Not sure how this varies from other states but in New York, the accused has the right to ask for a “Supporting Deposition.” Basically this is a statement from the officer supporting that what was written on the ticket was true. (I think the ticket is actually an abbreviation of what the charge document should be for convenience sake, you are just asking for the fomal charging document. I think that is so but don’t quote me.) You have a timeframe in which you can ask for it and the officer has a timeframe in which he/she HAS to provide it. If they don’t, the case can be dropped, just like if the cop doesn’t show up for trial.

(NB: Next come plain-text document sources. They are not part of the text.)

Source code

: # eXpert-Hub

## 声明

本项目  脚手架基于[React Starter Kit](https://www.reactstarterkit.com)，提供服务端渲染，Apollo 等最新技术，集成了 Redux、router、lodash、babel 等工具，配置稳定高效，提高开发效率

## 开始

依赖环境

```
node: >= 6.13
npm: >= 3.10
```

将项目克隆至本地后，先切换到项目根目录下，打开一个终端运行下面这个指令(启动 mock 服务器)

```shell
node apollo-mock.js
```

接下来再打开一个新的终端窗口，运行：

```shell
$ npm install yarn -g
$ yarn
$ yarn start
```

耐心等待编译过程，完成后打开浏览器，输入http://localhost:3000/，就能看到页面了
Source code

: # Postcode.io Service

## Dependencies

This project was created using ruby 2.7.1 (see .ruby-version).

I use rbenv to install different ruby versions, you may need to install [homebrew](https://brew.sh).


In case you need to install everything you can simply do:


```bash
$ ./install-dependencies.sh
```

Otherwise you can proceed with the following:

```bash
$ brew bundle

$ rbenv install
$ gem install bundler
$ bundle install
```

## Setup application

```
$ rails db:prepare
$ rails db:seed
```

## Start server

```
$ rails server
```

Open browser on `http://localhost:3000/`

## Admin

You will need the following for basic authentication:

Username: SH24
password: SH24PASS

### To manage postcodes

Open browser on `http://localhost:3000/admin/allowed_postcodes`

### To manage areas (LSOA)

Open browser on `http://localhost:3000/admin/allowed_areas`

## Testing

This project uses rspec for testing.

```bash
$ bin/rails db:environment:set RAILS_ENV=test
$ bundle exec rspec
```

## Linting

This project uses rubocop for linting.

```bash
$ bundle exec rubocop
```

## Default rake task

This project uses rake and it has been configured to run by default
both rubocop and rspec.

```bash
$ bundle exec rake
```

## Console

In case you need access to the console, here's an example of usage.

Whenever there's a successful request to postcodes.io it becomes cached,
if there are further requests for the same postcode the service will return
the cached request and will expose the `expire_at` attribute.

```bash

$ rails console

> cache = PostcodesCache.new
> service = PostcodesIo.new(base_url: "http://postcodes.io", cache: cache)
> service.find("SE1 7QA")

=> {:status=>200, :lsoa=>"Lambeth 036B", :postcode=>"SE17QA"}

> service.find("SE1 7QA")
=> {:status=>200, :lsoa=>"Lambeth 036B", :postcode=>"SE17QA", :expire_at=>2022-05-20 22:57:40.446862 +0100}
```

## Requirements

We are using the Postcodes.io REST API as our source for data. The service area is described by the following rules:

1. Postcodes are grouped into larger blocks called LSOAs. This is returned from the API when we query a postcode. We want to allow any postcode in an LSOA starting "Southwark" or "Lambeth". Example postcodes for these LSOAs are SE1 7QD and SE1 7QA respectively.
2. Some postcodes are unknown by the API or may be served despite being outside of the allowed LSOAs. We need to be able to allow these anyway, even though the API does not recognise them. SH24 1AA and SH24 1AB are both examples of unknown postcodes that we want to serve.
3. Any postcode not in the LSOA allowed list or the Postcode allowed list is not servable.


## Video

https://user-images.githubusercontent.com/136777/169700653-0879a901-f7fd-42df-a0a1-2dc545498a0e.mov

I had one ticket where they didn’t do it at all so as soon as I showed my letter asking for the supporting deposition, the judge dropped both tickets before I even had to plea. In the second, they handed it to me when I got there. I has printed out the law on it and showed the judge that they did not deliver it in the timeframe and he agreed and threw the case out. Finally, I received another ticket while visiting friends in a small town and went into the courthouse to request it in person. The clerk asked me why I wanted it, told me I didn’t need it (boarderline unethical) but finally asked to look at my ticket. She said hang on, left and came back with the cop who wrote me the ticket. He was in the back doing paperwork and I waited while he wrote it out. Luckily that one was a violation with a smaller fine.

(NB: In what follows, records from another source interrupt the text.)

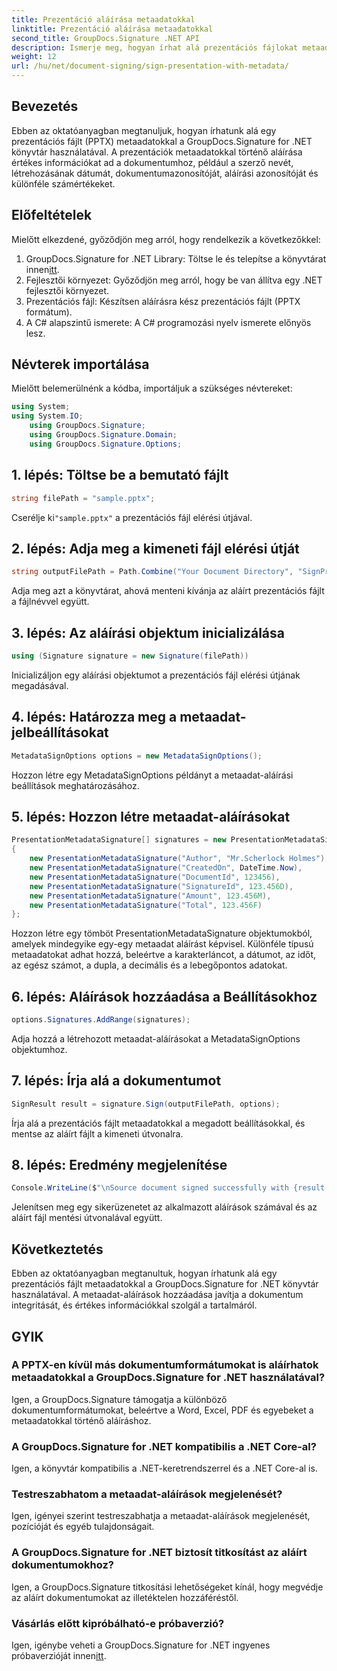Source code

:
```yaml
---
title: Prezentáció aláírása metaadatokkal
linktitle: Prezentáció aláírása metaadatokkal
second_title: GroupDocs.Signature .NET API
description: Ismerje meg, hogyan írhat alá prezentációs fájlokat metaadatokkal a GroupDocs.Signature for .NET használatával. Növelje a dokumentum integritását és adjon hozzá értékes információkat.
weight: 12
url: /hu/net/document-signing/sign-presentation-with-metadata/
---
```

## Bevezetés
Ebben az oktatóanyagban megtanuljuk, hogyan írhatunk alá egy prezentációs fájlt (PPTX) metaadatokkal a GroupDocs.Signature for .NET könyvtár használatával. A prezentációk metaadatokkal történő aláírása értékes információkat ad a dokumentumhoz, például a szerző nevét, létrehozásának dátumát, dokumentumazonosítóját, aláírási azonosítóját és különféle számértékeket.
## Előfeltételek
Mielőtt elkezdené, győződjön meg arról, hogy rendelkezik a következőkkel:
1.  GroupDocs.Signature for .NET Library: Töltse le és telepítse a könyvtárat innen[itt](https://releases.groupdocs.com/signature/net/).
2. Fejlesztői környezet: Győződjön meg arról, hogy be van állítva egy .NET fejlesztői környezet.
3. Prezentációs fájl: Készítsen aláírásra kész prezentációs fájlt (PPTX formátum).
4. A C# alapszintű ismerete: A C# programozási nyelv ismerete előnyös lesz.

## Névterek importálása
Mielőtt belemerülnénk a kódba, importáljuk a szükséges névtereket:
```csharp
using System;
using System.IO;
    using GroupDocs.Signature;
    using GroupDocs.Signature.Domain;
    using GroupDocs.Signature.Options;
```
## 1. lépés: Töltse be a bemutató fájlt
```csharp
string filePath = "sample.pptx";
```
 Cserélje ki`"sample.pptx"` a prezentációs fájl elérési útjával.
## 2. lépés: Adja meg a kimeneti fájl elérési útját
```csharp
string outputFilePath = Path.Combine("Your Document Directory", "SignPresentationWithMetadata", "SignedWithMetadata.pptx");
```
Adja meg azt a könyvtárat, ahová menteni kívánja az aláírt prezentációs fájlt a fájlnévvel együtt.
## 3. lépés: Az aláírási objektum inicializálása
```csharp
using (Signature signature = new Signature(filePath))
```
Inicializáljon egy aláírási objektumot a prezentációs fájl elérési útjának megadásával.
## 4. lépés: Határozza meg a metaadat-jelbeállításokat
```csharp
MetadataSignOptions options = new MetadataSignOptions();
```
Hozzon létre egy MetadataSignOptions példányt a metaadat-aláírási beállítások meghatározásához.
## 5. lépés: Hozzon létre metaadat-aláírásokat
```csharp
PresentationMetadataSignature[] signatures = new PresentationMetadataSignature[]
{
    new PresentationMetadataSignature("Author", "Mr.Scherlock Holmes"),
    new PresentationMetadataSignature("CreatedOn", DateTime.Now),
    new PresentationMetadataSignature("DocumentId", 123456),
    new PresentationMetadataSignature("SignatureId", 123.456D),
    new PresentationMetadataSignature("Amount", 123.456M),
    new PresentationMetadataSignature("Total", 123.456F)
};
```
Hozzon létre egy tömböt PresentationMetadataSignature objektumokból, amelyek mindegyike egy-egy metaadat aláírást képvisel. Különféle típusú metaadatokat adhat hozzá, beleértve a karakterláncot, a dátumot, az időt, az egész számot, a dupla, a decimális és a lebegőpontos adatokat.
## 6. lépés: Aláírások hozzáadása a Beállításokhoz
```csharp
options.Signatures.AddRange(signatures);
```
Adja hozzá a létrehozott metaadat-aláírásokat a MetadataSignOptions objektumhoz.
## 7. lépés: Írja alá a dokumentumot
```csharp
SignResult result = signature.Sign(outputFilePath, options);
```
Írja alá a prezentációs fájlt metaadatokkal a megadott beállításokkal, és mentse az aláírt fájlt a kimeneti útvonalra.
## 8. lépés: Eredmény megjelenítése
```csharp
Console.WriteLine($"\nSource document signed successfully with {result.Succeeded.Count} signature(s).\nFile saved at {outputFilePath}.");
```
Jelenítsen meg egy sikerüzenetet az alkalmazott aláírások számával és az aláírt fájl mentési útvonalával együtt.

## Következtetés
Ebben az oktatóanyagban megtanultuk, hogyan írhatunk alá egy prezentációs fájlt metaadatokkal a GroupDocs.Signature for .NET könyvtár használatával. A metaadat-aláírások hozzáadása javítja a dokumentum integritását, és értékes információkkal szolgál a tartalmáról.

## GYIK
### A PPTX-en kívül más dokumentumformátumokat is aláírhatok metaadatokkal a GroupDocs.Signature for .NET használatával?
Igen, a GroupDocs.Signature támogatja a különböző dokumentumformátumokat, beleértve a Word, Excel, PDF és egyebeket a metaadatokkal történő aláíráshoz.
### A GroupDocs.Signature for .NET kompatibilis a .NET Core-al?
Igen, a könyvtár kompatibilis a .NET-keretrendszerrel és a .NET Core-al is.
### Testreszabhatom a metaadat-aláírások megjelenését?
Igen, igényei szerint testreszabhatja a metaadat-aláírások megjelenését, pozícióját és egyéb tulajdonságait.
### A GroupDocs.Signature for .NET biztosít titkosítást az aláírt dokumentumokhoz?
Igen, a GroupDocs.Signature titkosítási lehetőségeket kínál, hogy megvédje az aláírt dokumentumokat az illetéktelen hozzáféréstől.
### Vásárlás előtt kipróbálható-e próbaverzió?
 Igen, igénybe veheti a GroupDocs.Signature for .NET ingyenes próbaverzióját innen[itt](https://releases.groupdocs.com/).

I have several friends who have also gotten out of tickets this way, I think the tally is something like 12 to 2 in favor of getting the charges dropped because of what I taught them about it. I never had trouble getting friends help me move when I was just out of college, they all owed me in their eyes.

This is full of legalize, but here is a case that supports this. If you get a ticket in NY, know the Supporting Deposition laws and ALWAYS request one. If you are not in NY, talk to a lawyer friend to see if your state has something similar


1 Comment »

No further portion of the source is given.